Hello and welcome back to Mortgage Advisor on FIRE.  This week I discuss job interviews and recruitment in general.  Also, a dive into Quantum Immortality.  Finally, thoughts on motivation with FI.

Weekly Update

Another full week of work, which left me exhausted.  I’m finding this new job, and the training, difficult but in a good way.  I feel like I’m being challenged after many years of coasting.  I’m not quite yet at full mental fitness but I’m getting there.  One thing that has helped is Poppy coming and staying with me whilst I’m working.  She’ll come into the home office and reach up with her front paws to my leg.  She’ll do a little meow and that’s my signal to sit back so she can jump up into my lap.  Then, she climbs up my chest and rests on my shoulder.  Once she’s comfortable she’ll start purring until the purrs give way to little snores.  It’s such a nice feeling.

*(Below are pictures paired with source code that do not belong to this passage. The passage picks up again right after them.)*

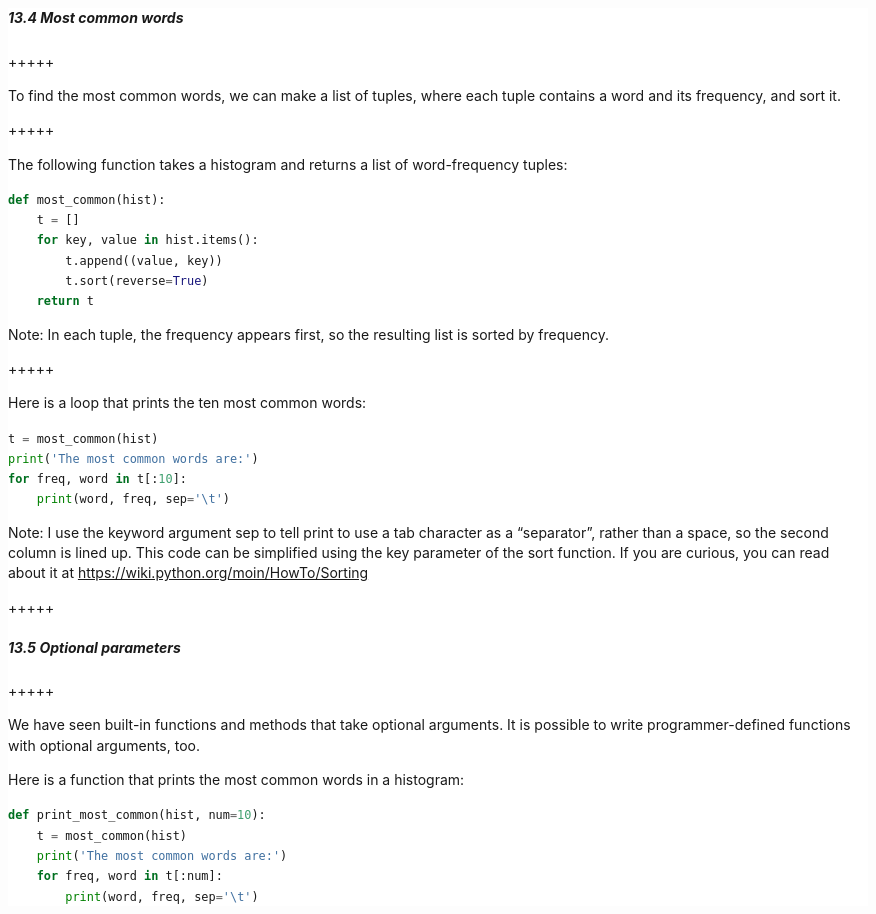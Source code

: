 ##### 13.4 Most common words

+++++

To find the most common words, we can make a list of tuples, where each tuple contains a word and its frequency, and sort it.

+++++

The following function takes a histogram and returns a list of word-frequency tuples:

```python
def most_common(hist):
    t = []
    for key, value in hist.items():
        t.append((value, key))
        t.sort(reverse=True)
    return t
```

Note:
In each tuple, the frequency appears first, so the resulting list is sorted by frequency. 

+++++

Here is a loop that prints the ten most common words:

```python
t = most_common(hist)
print('The most common words are:')
for freq, word in t[:10]:
    print(word, freq, sep='\t')
```

Note:
I use the keyword argument sep to tell print to use a tab character as a “separator”, rather
than a space, so the second column is lined up.
This code can be simplified using the key parameter of the sort function. If you are curious,
you can read about it at https://wiki.python.org/moin/HowTo/Sorting

+++++

##### 13.5 Optional parameters

+++++

We have seen built-in functions and methods that take optional arguments. It is possible to write programmer-defined functions with optional arguments, too.

Here is a function that prints the most common words in a histogram:

```python
def print_most_common(hist, num=10):
    t = most_common(hist)
    print('The most common words are:') 
    for freq, word in t[:num]:
        print(word, freq, sep='\t')
```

As much as I’m finding success with my new employer, several good friends are having no end of trouble with their searches for new employment.  The whole system of recruitment and interviewing feels backwards.  It’s a similar issue to exams in school, where the aim is not to educate for the adult world but simply to train you to pass the exam.  With jobs, the emphasis is on passing the company’s mystery criteria for being offered an interview, followed by the artificial nature of an interview.

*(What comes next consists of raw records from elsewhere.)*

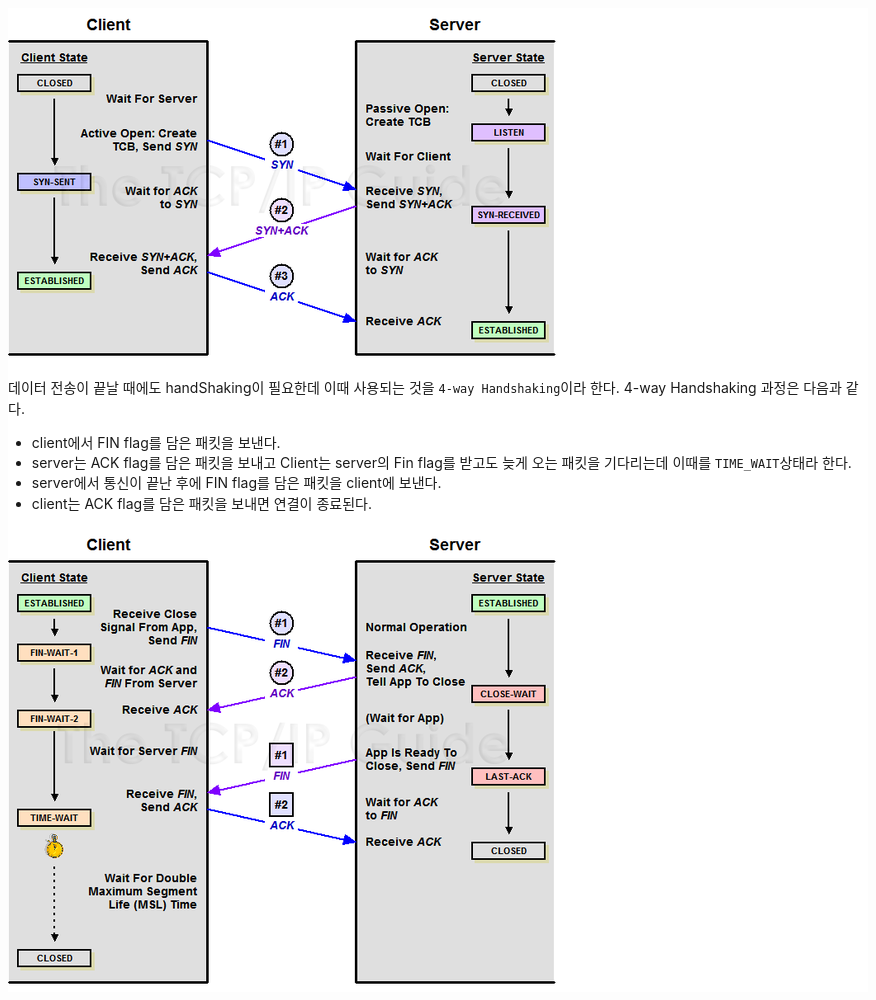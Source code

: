 ![tcp](tcp.png)


데이터 전송이 끝날 때에도 handShaking이 필요한데 이때 사용되는 것을 `4-way Handshaking`이라 한다. 4-way Handshaking 과정은 다음과 같다.

- client에서  FIN flag를 담은 패킷을 보낸다. 
- server는 ACK flag를 담은 패킷을 보내고 Client는 server의 Fin flag를 받고도 늦게 오는 패킷을  기다리는데 이때를 `TIME_WAIT`상태라 한다.
- server에서 통신이 끝난 후에 FIN flag를 담은 패킷을 client에 보낸다.
- client는 ACK flag를 담은 패킷을 보내면 연결이 종료된다.

![tcp](tcp2.png)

Tell me about a time when…

One of the things that sold me on my new employer was their approach to interviewing.  It was a conversation; a two-way dialogue, which was professional, curious in nature, and left us all with a much better idea of what we all brought to the table.  This allowed me to be completely honest in my thoughts, opinions, and behaviours.  The business followed through on every promise and claim made, which was also a major point of difference.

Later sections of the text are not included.